Pada permulaan Orde Baru, Bung Hatta pernah mengambil inisiatif mendirikan Partai Demokrasi Islam Indonesia dengan tujuan mendidik umat Islam dalam berpolitik Gagasan ini tidak sampai direalisasikan. Malahan pada akhirnya beliau memandang tradisi politik Islam dari sudut yang positif, menawarkan jalan Islam yang lentur, jika ingin menjalankan peran penting menuju masyarakat yang adil dan makmur. Nampaknya Bung Hatta dengan pendirian terakhir ini lebih melihat ke belakang, sebagai sikap koreksi atas kelemahan politik umat Islam, sekaligus mengantisipasi perkembangan permasalahan politik di masa mendatang.

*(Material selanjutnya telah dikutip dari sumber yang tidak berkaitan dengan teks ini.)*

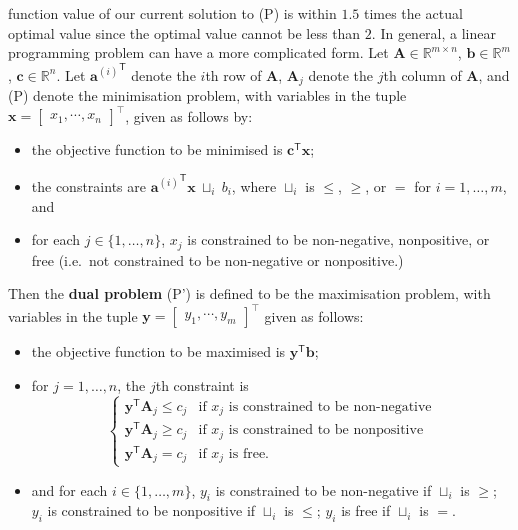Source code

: function value of our current solution to (P) is within \(1.5\) times the
actual optimal value since the optimal value cannot be less than \(2\).
\newl In general, a linear programming problem can have a more complicated
form. Let \(\mathbf{A} \in \mathbb{R}^{m\times n}\),
\(\mathbf{b} \in \mathbb{R}^m\), \(\mathbf{c} \in \mathbb{R}^n\). Let
\({\mathbf{a}^{(i)}}^\mathsf{T}\) denote the \(i\)th row of
\(\mathbf{A}\), \(\mathbf{A}_j\) denote the \(j\)th column of
\(\mathbf{A}\), and (P) denote the minimisation problem, with variables in the tuple
\(\mathbf{x} = \begin{bmatrix} x_1, \cdots,  x_n\end{bmatrix}^{\!\top}\), given as follows
by:
\begin{itemize}[noitemsep]
\item
  the objective function to be minimised is
  \(\mathbf{c}^\mathsf{T} \mathbf{x}\);
\item
  the constraints are ${\mathbf{a}^{(i)}}^\mathsf{T}\mathbf{x}~\sqcup_i~b_i$, where \(\sqcup_i\) is \(\leq\), \(\geq\), or \(=\) for
  \(i = 1,\ldots, m\), and 
\item
  for each \(j \in \{1,\ldots,n\}\), \(x_j\) is constrained to be
  non-negative, nonpositive, or free (i.e.~not constrained to be
  non-negative or nonpositive.)
\end{itemize}
Then the \textbf{dual problem} (P') is defined to be the maximisation problem,
with variables in the tuple
\(\mathbf{y} = \begin{bmatrix} y_1, \cdots, y_m\end{bmatrix}^{\!\top}\) given
as follows:
\begin{itemize}[noitemsep]
\item
  the objective function to be maximised is
  \(\mathbf{y}^\mathsf{T} \mathbf{b}\);
\item
  for \(j = 1,\ldots, n\), the \(j\)th constraint is \begin{equation*}
  \left \{\begin{array}{ll}
  \mathbf{y}^\mathsf{T}\mathbf{A}_j \leq c_j & \text{if } x_j \text{ is
  constrained to be non-negative} \\
  \mathbf{y}^\mathsf{T}\mathbf{A}_j \geq c_j & \text{if } x_j \text{ is
  constrained to be nonpositive} \\
  \mathbf{y}^\mathsf{T}\mathbf{A}_j = c_j & \text{if } x_j \text{ is free}.
  \end{array}\right.
  \end{equation*}
\item
  and for each \(i \in \{1,\ldots,m\}\), \(y_i\) is constrained to be
  non-negative if \(\sqcup_i\) is \(\geq\); \(y_i\) is constrained to be
  nonpositive if \(\sqcup_i\) is \(\leq\); \(y_i\) is free if
  \(\sqcup_i\) is \(=\).
\end{itemize}
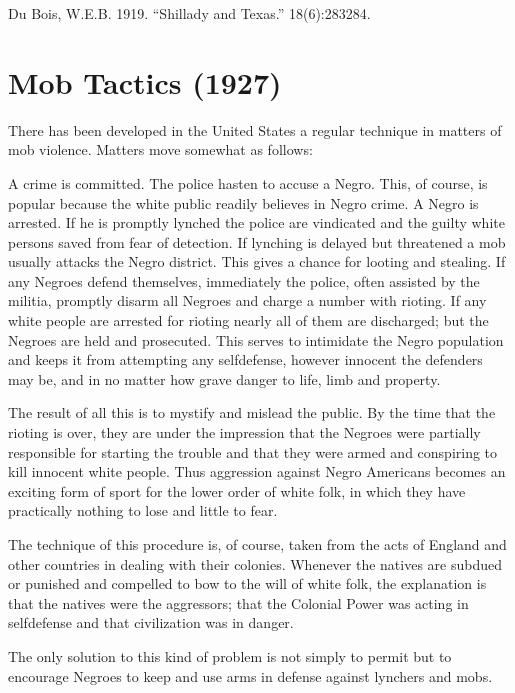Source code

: \documentclass[letterpaper,10pt,english]{jupyterBook}
\begin{document}
\sphinxAtStartPar
{} Du Bois, W.E.B. 1919. “Shillady and Texas.”  18(6):283\sphinxhyphen{}284.


\section{Mob Tactics (1927)}
\label{\detokenize{Volumes/34/06/mob_tactics:mob-tactics-1927}}\label{\detokenize{Volumes/34/06/mob_tactics::doc}}
\sphinxAtStartPar
There has been developed in the United States a regular technique in matters of mob violence. Matters move somewhat as follows:

\sphinxAtStartPar
A crime is committed. The police hasten to accuse a Negro. This, of course, is popular because the white public readily believes in Negro crime. A Negro is arrested. If he is promptly lynched the police are vindicated and the guilty white persons saved from fear of detection. If lynching is delayed but threatened a mob usually attacks the Negro district. This gives a chance for looting and stealing. If any Negroes defend themselves, immediately the police, often assisted by the militia, promptly disarm all Negroes and charge a number with rioting. If any white people are arrested for rioting nearly all of them are discharged; but the Negroes are held and prosecuted. This serves to intimidate the Negro population and keeps it from attempting any self\sphinxhyphen{}defense, however innocent the defenders may be, and in no matter how grave danger to life, limb and property.

\sphinxAtStartPar
The result of all this is to mystify and mislead the public. By the time that the rioting is over, they are under the impression that the Negroes were partially responsible for starting the trouble and that they were armed and conspiring to kill innocent white people. Thus aggression against Negro Americans becomes an exciting form of sport for the lower order of white folk, in which they have practically nothing to lose and little to fear.

\sphinxAtStartPar
The technique of this procedure is, of course, taken from the acts of England and other countries in dealing with their colonies. Whenever the natives are subdued or punished and compelled to bow to the will of white folk, the explanation is that the natives were the aggressors; that the Colonial Power was acting in self\sphinxhyphen{}defense and that civilization was in danger.

\sphinxAtStartPar
The only solution to this kind of problem is not simply to permit but to encourage Negroes to keep and use arms in defense against lynchers and mobs.
\end{document}
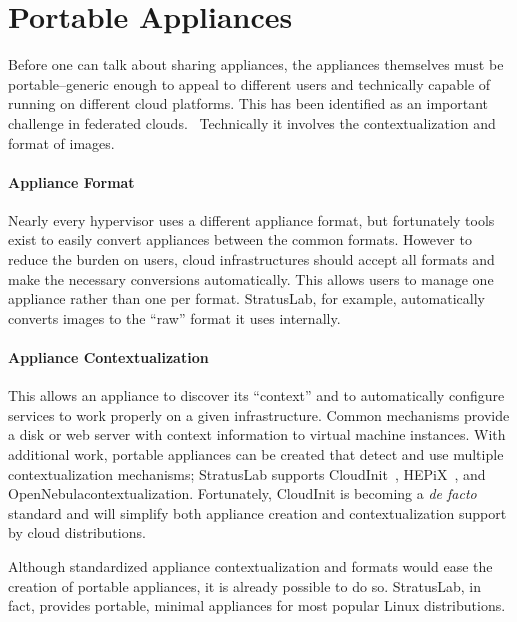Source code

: \section{Portable Appliances}
\label{sec:portable-appliances}

Before one can talk about sharing appliances, the appliances
themselves must be portable--generic enough to appeal to different
users and technically capable of running on different cloud platforms.
This has been identified as an important challenge in federated
clouds.~\cite{Petcu} Technically it involves the contextualization and
format of images.

\paragraph*{Appliance Format}
Nearly every hypervisor uses a different appliance format, but
fortunately tools exist to easily convert appliances between the
common formats.  However to reduce the burden on users, cloud
infrastructures should accept all formats and make the necessary
conversions automatically.  This allows users to manage one appliance
rather than one per format.  StratusLab, for example, automatically
converts images to the ``raw'' format it uses internally. 

\paragraph*{Appliance Contextualization} This allows an appliance to
discover its ``context'' and to automatically configure services to
work properly on a given infrastructure.  Common mechanisms provide a
disk or web server with context information to virtual machine
instances.  With additional work, portable appliances can be created
that detect and use multiple contextualization mechanisms; StratusLab
supports CloudInit~\cite{cloudinit}, HEPiX~\cite{hepixbookcontext},
and OpenNebula\@ contextualization.  Fortunately, CloudInit is
becoming a {\em de facto} standard and will simplify both appliance
creation and contextualization support by cloud distributions.

Although standardized appliance contextualization and formats would ease
the creation of portable appliances, it is already possible to do so.
StratusLab, in fact, provides portable, minimal appliances for most
popular Linux distributions.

Kelemahan umat Islam dalam bidang politik bersumber pada perbedaan persepsi tentang hubungan Islam dan politik, diikuti dengan sikap politik yang berbeda pula. Ada sikap menolak terhadap garis yang dianggap menyimpang dari garis vertikal Islam. Ada pula yang tidak hanya menggunakan garis lurus ke atas, akan tetapi juga bersikap mendatar dan kompromi terhadap kekuasaan. Sikap ini lalu mempermudah perilaku akomodatif sepanjang tak mengganggu prinsip yang diyakini. Masih ada lagi sikap lain, misalnya menolak sama sekali kaitan Islam dengan politik, kecuali hanya bersifat kultural.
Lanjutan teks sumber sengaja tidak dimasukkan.